Sasuke meletakan buku tebal berisi sejarah perang dunia itu kembali ke dalam rak. Ia sudah selesai membacanya ulang. Kaca kuncinya adalah 'ulang'. Itu artinya ia sudah pernah membaca buku itu, dan mengulanginya lagi.
Buku itu berisi tentang bagaimana perang antara manusia melawan iblis empat ratus tahun yang lalu. Meskipun ada banyak buku yang sudah diadaptasi isinya, bahkan ada yang isinya sudah banyak dirubah. Sasuke tetap akan membacanya.
Ia menyukai hal-hal yang berbau iblis.
Pemuda raven ini sangat tertarik dengan para makhluk berwujud buruk rupa itu. Sejujurnya, Sasuke tak mengerti apa yang sebenarnya membuatnya begitu tertarik dengan dunia iblis. Ada sesuatu yang membuatnya ingin mempelajari kaum kejam itu. Sasuke tak tahu.
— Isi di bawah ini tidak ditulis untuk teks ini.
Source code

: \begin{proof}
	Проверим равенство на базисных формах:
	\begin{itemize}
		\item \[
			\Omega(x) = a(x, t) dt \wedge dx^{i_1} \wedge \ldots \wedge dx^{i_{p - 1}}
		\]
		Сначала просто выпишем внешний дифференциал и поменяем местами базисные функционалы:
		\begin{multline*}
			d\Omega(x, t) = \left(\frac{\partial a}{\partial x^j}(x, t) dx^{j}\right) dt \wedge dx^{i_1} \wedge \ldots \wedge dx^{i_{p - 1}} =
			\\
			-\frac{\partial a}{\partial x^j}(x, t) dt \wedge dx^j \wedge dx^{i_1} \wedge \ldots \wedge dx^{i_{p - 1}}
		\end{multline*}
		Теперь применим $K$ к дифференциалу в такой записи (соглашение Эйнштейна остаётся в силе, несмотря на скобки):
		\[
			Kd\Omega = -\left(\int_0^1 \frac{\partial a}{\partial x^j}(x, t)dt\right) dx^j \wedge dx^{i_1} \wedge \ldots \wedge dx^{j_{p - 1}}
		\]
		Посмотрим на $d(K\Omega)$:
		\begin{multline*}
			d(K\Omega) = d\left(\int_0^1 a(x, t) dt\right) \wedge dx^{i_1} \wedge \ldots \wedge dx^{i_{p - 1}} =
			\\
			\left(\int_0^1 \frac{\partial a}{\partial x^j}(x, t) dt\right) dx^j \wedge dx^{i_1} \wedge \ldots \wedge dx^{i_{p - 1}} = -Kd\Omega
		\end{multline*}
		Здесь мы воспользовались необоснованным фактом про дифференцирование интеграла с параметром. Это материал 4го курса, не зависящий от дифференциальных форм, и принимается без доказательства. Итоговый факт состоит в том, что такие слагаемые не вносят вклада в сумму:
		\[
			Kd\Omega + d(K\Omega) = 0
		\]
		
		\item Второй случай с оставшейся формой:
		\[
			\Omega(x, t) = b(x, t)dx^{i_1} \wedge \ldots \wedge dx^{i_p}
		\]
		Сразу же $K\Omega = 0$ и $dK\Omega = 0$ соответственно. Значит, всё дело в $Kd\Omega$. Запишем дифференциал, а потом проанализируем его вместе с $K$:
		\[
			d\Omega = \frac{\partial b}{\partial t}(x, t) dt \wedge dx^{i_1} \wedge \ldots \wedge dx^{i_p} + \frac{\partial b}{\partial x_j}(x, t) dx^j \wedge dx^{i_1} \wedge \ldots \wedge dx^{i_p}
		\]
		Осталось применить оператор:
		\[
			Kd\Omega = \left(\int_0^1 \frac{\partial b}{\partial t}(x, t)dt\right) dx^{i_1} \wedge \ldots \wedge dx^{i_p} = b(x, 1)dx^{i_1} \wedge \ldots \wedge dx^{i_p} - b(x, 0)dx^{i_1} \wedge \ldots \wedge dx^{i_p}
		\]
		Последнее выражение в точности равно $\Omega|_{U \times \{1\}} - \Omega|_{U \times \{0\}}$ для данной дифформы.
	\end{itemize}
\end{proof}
Ia merasa harus mempelajarinya. Memahaminya.
Saat Sasuke sadar, ia sudah menjadi begitu terobsesi dengan klan iblis.
Kakaknya mengira, ia hanya terobsesi untuk menjadi yang terkuat. Yah mungkin benar. Sasuke memang ingin mengalahkan klan iblis. Mengalahkan sang raja iblis. Dengan mengalahkan mereka, Sasuke akan menjadi yang terkuat. Menjadi pahlawan yang diakui semua orang. Itu adalah keinginannya.
Sesuatu yang seharusnya menjadi obsesinya.
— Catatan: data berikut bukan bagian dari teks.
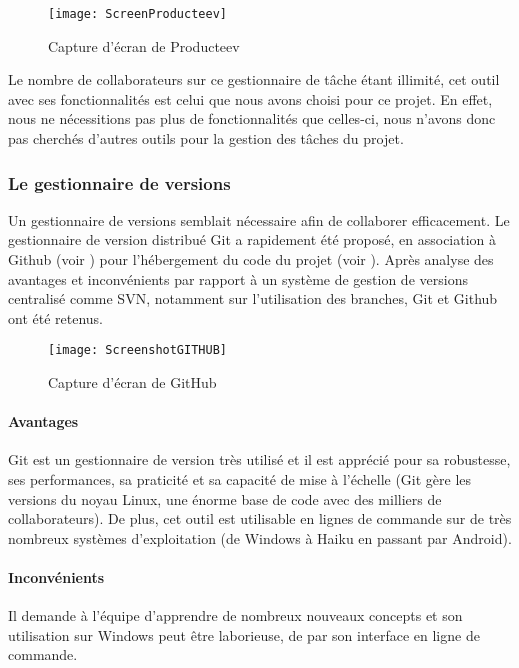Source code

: \begin{figure}[ht]
\centering
\texttt{[image: ScreenProducteev]}
\caption{Capture d'écran de Producteev}
\label{fig:ScreenProducteev}
\end{figure}

Le nombre de collaborateurs sur ce gestionnaire de tâche étant illimité, cet outil avec ses fonctionnalités est celui que nous avons choisi pour ce projet. En effet, nous ne nécessitions pas plus de fonctionnalités que celles-ci, nous n'avons donc pas cherchés d'autres outils pour la gestion des tâches du projet.

\subsubsection{Le gestionnaire de versions}

Un gestionnaire de versions semblait nécessaire afin de collaborer efficacement. Le gestionnaire de version distribué Git a rapidement été proposé, en association à Github (voir \cite{github}) pour l'hébergement du code du projet (voir \cite{progit}).
Après analyse des avantages et inconvénients par rapport à un système de gestion de versions centralisé comme SVN, notamment sur l'utilisation des branches, Git et Github ont été retenus.

\begin{figure}[ht]
\centering
\texttt{[image: ScreenshotGITHUB]}
\caption{Capture d'écran de GitHub}
\label{fig:ScreenGitHub}
\end{figure}

\paragraph{Avantages}
Git est un gestionnaire de version très utilisé et il est apprécié pour sa robustesse, ses performances, sa praticité et sa capacité de mise à l'échelle (Git gère les versions du noyau Linux, une énorme base de code avec des milliers de collaborateurs).
De plus, cet outil est utilisable en lignes de commande sur de très nombreux systèmes d'exploitation (de Windows à Haiku en passant par Android).

\paragraph{Inconvénients}
Il demande à l'équipe d'apprendre de nombreux nouveaux concepts et son utilisation sur Windows peut être laborieuse, de par son interface en ligne de commande.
Tapi, salahkah jika Sasuke berpikir bahwa ia juga ingin…. mengenal mereka… ?
Mereka, para iblis yang pernah menghancurkan dunia manusia…
Sasuke menggelengkan kepala, menghilangkan pikiran itu dari kepalanya. Ia menghela napas. Lalu berjalan keluar dari perpustakaan.
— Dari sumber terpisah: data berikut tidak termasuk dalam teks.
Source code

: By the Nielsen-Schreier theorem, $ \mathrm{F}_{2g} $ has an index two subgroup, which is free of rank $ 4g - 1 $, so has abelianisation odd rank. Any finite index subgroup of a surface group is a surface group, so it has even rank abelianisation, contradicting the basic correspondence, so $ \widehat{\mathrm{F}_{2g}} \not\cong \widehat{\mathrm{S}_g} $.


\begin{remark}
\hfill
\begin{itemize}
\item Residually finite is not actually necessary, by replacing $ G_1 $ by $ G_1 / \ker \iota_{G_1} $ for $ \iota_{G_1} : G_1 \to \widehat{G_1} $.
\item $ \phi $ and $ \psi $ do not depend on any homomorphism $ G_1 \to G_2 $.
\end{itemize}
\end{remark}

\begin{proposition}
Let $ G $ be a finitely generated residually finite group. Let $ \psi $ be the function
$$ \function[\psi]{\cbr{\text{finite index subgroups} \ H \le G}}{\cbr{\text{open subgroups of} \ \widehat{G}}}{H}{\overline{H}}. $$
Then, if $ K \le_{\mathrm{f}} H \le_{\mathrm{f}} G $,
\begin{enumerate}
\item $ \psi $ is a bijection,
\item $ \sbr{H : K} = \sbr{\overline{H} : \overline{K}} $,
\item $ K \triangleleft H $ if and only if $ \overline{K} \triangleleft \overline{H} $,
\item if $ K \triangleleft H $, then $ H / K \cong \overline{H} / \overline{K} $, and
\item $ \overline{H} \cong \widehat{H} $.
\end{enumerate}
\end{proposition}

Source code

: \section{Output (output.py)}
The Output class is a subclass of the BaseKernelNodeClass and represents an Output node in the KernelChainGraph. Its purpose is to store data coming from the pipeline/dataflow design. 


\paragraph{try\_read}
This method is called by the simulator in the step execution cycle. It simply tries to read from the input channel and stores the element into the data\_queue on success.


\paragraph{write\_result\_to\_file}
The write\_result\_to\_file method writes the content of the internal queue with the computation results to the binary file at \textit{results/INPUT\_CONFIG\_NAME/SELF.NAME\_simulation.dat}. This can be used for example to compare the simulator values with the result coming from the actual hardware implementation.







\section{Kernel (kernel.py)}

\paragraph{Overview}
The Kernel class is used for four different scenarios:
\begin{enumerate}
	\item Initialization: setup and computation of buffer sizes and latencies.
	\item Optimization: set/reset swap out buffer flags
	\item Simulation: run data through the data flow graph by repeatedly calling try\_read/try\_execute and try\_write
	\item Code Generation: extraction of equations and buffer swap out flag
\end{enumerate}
Angin malam segera menyerbu saat ia berjalan keluar melewati koridor. Sasuke menerawang ke atas langit. Terdiam sebentar sebelum memantapkan pikirannya.
Ia berjalan ke kamar untuk mengambil kusanagi, lalu keluar lagi untuk meninggalkan pemukiman klan Uchiha. Ia berjalan menuju menara hokage, namun berjalan melewatinya hingga sampai di tebing patung hokage. Ia menaikinya hingga berada di atas tebing.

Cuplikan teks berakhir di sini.